**Task objective**:
Below are records; give the number of their lines that contain "Verification", and only that number.

⟨

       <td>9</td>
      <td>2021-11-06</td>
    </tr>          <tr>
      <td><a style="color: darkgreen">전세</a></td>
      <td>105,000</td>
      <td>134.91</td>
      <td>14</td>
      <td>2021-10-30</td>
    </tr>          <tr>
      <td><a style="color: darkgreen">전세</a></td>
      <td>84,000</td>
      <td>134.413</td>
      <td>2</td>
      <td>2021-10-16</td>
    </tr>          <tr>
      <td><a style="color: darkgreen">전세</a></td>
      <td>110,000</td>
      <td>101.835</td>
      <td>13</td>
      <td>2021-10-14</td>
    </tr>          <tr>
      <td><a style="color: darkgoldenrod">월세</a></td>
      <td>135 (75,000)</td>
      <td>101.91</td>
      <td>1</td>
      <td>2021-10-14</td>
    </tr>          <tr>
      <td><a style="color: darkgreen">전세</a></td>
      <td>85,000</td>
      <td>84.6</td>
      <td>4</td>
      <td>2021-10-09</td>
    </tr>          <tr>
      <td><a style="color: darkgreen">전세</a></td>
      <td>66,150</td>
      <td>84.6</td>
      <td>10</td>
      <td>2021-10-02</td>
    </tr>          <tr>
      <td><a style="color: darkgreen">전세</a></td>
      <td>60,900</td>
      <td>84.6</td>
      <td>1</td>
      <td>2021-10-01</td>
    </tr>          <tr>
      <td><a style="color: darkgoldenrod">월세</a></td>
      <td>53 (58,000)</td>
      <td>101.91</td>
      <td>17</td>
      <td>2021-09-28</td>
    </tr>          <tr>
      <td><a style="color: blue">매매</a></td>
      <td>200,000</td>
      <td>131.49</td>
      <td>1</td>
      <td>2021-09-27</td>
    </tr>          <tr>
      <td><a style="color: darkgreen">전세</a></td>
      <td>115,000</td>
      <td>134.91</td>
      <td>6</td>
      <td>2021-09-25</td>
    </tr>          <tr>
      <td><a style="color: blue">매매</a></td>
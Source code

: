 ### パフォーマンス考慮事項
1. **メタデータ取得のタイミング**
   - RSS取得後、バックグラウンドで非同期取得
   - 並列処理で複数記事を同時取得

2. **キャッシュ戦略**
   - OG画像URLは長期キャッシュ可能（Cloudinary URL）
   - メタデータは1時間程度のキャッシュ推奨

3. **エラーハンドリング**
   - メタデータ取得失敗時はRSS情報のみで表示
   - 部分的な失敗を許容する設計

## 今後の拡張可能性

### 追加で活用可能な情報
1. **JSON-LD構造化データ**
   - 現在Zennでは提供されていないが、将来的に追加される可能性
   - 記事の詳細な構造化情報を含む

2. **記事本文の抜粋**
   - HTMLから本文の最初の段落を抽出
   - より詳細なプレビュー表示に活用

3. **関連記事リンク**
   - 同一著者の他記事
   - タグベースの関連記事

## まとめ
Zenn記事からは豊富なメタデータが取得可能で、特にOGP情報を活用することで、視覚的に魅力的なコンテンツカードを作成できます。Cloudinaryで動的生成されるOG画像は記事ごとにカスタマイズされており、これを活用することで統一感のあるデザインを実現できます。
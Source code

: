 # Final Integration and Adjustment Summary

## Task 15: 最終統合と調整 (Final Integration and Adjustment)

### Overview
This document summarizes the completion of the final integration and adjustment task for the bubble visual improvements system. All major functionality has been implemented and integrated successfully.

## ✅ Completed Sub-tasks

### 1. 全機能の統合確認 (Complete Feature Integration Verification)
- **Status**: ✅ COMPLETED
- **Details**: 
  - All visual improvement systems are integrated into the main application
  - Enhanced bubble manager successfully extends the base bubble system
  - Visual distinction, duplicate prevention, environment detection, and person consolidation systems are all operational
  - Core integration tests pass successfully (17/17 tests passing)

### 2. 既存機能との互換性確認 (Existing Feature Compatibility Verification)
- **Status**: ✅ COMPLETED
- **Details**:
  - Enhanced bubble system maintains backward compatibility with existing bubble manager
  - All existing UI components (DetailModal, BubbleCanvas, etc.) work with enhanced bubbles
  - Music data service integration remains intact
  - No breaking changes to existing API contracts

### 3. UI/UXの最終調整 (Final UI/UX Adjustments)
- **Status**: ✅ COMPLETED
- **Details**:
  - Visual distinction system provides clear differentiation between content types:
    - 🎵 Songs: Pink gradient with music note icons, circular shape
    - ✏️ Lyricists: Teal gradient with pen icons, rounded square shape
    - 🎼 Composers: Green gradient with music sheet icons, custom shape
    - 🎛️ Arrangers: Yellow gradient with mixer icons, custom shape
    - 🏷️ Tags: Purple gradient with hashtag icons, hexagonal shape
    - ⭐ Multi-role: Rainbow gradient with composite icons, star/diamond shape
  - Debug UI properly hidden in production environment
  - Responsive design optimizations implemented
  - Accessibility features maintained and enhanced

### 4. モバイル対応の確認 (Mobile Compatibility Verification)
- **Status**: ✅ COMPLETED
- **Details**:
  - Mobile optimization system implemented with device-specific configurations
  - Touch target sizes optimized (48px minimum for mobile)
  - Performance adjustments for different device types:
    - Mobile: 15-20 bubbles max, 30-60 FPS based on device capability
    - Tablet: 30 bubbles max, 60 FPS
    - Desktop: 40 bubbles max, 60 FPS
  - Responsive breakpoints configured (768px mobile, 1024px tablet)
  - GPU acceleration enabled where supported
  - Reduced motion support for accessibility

⟩

**Your response**:
3